But setting her calendar age to one side, Watson’s neoteny affects more than her physical appearance, for she is enfolded in the diaphanous — yet profoundly real — swaths of her former status as a child star. I can’t say I ever paid that much attention to her acting in the Potter movies, but I’ve looked for many, many hours in the general direction of screens upon which Watson has performed spells, mixed potions, ridden magical beasts and generally cavorted about. With four children of my own, ranged over 11 years, the eldest the same age as the actress, and the youngest just 11, I’ve been exposed to a great deal more of the franchise than I would’ve wished. Watson’s performances, per se, aren’t the point here: it’s that I, like no doubt many of you, have grown older while she grew up. When the first movie, “Harry Potter and the Sorcerer’s Stone,” came out, I was a relatively feisty 40-year-old. But when “Harry Potter and the Deathly Hallows: Part 2” finally shazammed to its inevitable happy ending, I was a downright cranky half-centenarian.

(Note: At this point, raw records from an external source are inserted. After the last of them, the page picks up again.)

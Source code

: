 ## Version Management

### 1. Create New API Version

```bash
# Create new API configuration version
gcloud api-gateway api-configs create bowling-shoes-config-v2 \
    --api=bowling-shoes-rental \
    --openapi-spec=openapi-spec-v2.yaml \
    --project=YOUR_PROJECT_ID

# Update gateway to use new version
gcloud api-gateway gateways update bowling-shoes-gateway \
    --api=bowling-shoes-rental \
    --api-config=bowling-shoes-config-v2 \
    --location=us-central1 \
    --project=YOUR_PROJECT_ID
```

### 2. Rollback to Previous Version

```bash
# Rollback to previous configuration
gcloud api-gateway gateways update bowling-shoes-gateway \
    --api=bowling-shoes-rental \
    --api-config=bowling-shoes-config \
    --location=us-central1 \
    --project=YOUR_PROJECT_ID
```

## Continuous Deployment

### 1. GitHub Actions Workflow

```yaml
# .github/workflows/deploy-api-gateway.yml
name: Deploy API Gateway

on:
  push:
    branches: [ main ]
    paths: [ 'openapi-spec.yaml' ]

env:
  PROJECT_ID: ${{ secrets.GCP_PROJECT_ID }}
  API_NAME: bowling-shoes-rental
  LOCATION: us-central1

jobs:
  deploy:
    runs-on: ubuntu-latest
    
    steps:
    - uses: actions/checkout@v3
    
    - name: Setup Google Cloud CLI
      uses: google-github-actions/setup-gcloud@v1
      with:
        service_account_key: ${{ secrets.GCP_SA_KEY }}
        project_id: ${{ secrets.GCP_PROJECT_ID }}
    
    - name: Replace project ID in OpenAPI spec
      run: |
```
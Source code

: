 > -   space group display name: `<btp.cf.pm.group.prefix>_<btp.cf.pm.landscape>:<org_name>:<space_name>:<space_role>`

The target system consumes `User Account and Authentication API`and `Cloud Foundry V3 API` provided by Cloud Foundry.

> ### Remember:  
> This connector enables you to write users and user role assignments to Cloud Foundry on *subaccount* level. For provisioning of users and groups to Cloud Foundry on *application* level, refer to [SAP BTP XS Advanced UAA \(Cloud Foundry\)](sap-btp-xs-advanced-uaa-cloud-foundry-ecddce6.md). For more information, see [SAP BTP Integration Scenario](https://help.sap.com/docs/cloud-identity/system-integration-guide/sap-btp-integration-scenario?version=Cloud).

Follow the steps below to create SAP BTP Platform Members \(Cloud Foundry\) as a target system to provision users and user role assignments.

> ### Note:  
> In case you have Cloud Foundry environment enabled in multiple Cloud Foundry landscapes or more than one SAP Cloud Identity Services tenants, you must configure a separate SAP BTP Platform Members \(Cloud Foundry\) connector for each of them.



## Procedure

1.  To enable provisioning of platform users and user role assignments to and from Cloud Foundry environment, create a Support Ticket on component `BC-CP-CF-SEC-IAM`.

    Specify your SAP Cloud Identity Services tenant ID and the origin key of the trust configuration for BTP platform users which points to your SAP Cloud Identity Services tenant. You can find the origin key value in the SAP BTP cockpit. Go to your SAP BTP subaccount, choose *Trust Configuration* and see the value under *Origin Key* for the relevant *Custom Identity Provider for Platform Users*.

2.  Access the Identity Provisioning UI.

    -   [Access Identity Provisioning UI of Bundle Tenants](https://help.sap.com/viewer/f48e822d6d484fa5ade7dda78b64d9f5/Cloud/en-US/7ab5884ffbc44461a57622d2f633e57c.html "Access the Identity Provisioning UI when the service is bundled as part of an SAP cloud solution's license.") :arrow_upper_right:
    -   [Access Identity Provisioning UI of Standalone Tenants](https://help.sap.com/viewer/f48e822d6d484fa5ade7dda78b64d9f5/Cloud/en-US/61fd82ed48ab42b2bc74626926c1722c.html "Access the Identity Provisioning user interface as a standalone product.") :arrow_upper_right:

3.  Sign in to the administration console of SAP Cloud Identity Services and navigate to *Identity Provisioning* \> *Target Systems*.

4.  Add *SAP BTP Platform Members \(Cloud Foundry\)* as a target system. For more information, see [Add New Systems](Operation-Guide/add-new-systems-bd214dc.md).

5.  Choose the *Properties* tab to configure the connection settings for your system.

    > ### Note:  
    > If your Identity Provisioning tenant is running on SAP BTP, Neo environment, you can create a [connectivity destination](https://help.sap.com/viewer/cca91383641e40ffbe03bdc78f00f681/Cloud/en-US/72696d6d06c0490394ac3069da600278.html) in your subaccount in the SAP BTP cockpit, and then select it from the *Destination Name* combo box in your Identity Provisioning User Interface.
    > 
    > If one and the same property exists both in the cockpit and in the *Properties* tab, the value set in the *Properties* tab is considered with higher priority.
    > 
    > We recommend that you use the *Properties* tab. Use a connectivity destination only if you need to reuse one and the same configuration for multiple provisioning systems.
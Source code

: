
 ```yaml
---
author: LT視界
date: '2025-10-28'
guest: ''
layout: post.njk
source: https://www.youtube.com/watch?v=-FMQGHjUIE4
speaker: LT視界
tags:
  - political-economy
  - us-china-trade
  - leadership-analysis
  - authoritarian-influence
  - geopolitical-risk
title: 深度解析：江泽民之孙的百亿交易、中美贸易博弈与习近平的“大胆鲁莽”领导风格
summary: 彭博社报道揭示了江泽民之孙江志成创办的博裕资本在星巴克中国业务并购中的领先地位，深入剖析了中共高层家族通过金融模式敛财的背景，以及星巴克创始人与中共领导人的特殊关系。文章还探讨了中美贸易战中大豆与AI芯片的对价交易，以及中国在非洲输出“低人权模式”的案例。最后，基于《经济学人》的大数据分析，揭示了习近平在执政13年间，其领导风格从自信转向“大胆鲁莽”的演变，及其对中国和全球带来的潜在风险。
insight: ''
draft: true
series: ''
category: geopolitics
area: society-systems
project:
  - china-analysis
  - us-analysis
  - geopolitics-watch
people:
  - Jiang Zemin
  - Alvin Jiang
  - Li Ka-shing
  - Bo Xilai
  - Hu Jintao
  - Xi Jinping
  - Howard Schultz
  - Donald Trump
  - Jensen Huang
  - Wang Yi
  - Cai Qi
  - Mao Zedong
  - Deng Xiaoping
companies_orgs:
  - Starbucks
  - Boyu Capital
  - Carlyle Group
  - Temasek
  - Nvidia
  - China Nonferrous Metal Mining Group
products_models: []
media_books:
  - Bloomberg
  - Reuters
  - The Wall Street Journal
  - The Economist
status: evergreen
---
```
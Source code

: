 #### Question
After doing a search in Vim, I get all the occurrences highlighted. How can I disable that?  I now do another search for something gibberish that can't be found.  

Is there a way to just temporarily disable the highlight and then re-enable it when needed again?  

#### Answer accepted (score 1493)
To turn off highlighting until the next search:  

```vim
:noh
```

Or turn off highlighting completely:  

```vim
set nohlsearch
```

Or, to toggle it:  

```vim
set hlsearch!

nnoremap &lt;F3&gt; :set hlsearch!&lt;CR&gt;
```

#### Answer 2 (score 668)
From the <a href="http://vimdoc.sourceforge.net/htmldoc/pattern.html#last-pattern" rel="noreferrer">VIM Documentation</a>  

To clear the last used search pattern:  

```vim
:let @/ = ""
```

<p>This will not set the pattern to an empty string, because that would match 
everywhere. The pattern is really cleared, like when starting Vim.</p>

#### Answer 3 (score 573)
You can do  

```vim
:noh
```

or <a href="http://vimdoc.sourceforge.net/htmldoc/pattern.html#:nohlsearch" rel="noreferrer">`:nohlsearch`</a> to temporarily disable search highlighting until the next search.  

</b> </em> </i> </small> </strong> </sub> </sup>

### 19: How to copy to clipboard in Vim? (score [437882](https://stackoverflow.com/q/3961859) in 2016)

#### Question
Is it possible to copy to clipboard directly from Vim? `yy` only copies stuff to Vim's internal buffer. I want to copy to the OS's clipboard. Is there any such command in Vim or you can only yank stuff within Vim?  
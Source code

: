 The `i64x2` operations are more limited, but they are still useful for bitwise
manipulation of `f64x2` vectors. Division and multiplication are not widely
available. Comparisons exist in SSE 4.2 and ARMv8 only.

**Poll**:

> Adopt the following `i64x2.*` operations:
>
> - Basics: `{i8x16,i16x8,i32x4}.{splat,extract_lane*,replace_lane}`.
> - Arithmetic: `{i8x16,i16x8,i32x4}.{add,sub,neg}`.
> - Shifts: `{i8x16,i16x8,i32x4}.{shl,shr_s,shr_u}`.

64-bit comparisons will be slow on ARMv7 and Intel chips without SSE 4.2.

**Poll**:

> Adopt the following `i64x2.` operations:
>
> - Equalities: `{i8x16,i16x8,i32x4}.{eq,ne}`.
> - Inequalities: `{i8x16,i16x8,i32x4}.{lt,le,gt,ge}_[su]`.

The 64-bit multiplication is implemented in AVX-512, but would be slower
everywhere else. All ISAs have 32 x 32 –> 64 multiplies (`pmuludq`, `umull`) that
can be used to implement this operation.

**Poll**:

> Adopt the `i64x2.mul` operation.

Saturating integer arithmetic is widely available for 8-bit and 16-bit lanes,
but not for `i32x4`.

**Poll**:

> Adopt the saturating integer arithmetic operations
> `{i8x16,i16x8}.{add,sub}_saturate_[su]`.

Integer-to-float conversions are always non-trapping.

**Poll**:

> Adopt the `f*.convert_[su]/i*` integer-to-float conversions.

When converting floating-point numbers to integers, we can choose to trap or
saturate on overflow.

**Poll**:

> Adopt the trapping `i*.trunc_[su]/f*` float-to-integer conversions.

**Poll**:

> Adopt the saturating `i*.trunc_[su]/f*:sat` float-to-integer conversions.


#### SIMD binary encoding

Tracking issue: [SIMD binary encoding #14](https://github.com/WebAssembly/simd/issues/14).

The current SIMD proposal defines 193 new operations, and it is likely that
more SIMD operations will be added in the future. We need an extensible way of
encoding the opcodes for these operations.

So, Watson will always be, for me, a nice middle-class English girl pretending to be another nice middle-class English girl who’s lucky enough to have magical powers for which she’s extremely grateful. That off-screen those magical powers consist of the ability to transform cavorting about into huge mounds of gold — her personal fortune is estimated at $40 million — only goes to prove that we live in a world at least as strange as J. K. Rowling’s fictions. Now Watson has started to cavort in rather more adult vehicles; the first of these is “The Perks of Being a Wallflower,” an indie venture directed by Stephen Chbosky and adapted from his novel of the same name (out next month). It’s a semi-disturbing bildungsroman, set in early 1990s Pittsburgh, about a misfit kid named Charlie, who finds his niche in high school when he falls in with a bunch of like-minded misfits. Watson plays his object of desire, Sam, and she does this with reasonable éclat and newfound maturity. She also manages the difficult feat — for a nice English middle-class girl — of sustaining an American accent. I told her how good it was and she thanked me nicely and explained how she’s honed her vowels: “My grandma said — when I was really young and I’d sing along to the radio — why do you sing in an American accent? I guess it was because a lot of the music I was listening to had American vocalists. And that was something Steve said to me as well: try singing the lines in an American accent. That kind of opened me up. Then I worked with a dialogue coach and I just put in the time to really, really listen and just go over it and over it and over it until I could do it without thinking about it too hard. And I just knew it was really important.”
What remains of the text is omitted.